- [What you will do] Images excluded, return every record exactly as it reads.

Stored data
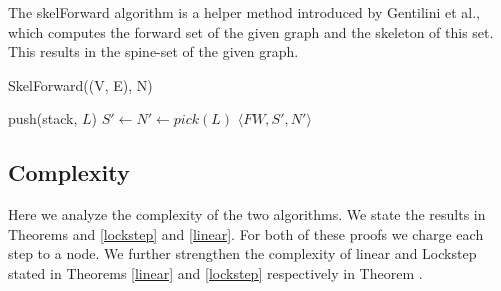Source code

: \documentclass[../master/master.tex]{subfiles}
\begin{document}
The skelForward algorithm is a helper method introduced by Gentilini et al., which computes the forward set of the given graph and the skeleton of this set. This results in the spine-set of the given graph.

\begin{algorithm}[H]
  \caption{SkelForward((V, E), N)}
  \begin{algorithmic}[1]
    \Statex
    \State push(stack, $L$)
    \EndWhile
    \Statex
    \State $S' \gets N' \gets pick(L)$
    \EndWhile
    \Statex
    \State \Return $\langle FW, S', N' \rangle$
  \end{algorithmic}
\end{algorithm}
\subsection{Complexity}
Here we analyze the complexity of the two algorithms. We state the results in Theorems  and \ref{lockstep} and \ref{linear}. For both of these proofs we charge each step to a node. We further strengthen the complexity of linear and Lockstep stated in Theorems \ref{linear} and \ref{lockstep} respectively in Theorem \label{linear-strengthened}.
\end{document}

- [Expected answer]
Source code

: \documentclass[../master/master.tex]{subfiles}
\begin{document}
The skelForward algorithm is a helper method introduced by Gentilini et al., which computes the forward set of the given graph and the skeleton of this set. This results in the spine-set of the given graph.

\begin{algorithm}[H]
  \caption{SkelForward((V, E), N)}
  \begin{algorithmic}[1]
    \Statex
    \State push(stack, $L$)
    \EndWhile
    \Statex
    \State $S' \gets N' \gets pick(L)$
    \EndWhile
    \Statex
    \State \Return $\langle FW, S', N' \rangle$
  \end{algorithmic}
\end{algorithm}
\subsection{Complexity}
Here we analyze the complexity of the two algorithms. We state the results in Theorems  and \ref{lockstep} and \ref{linear}. For both of these proofs we charge each step to a node. We further strengthen the complexity of linear and Lockstep stated in Theorems \ref{linear} and \ref{lockstep} respectively in Theorem \label{linear-strengthened}.
\end{document}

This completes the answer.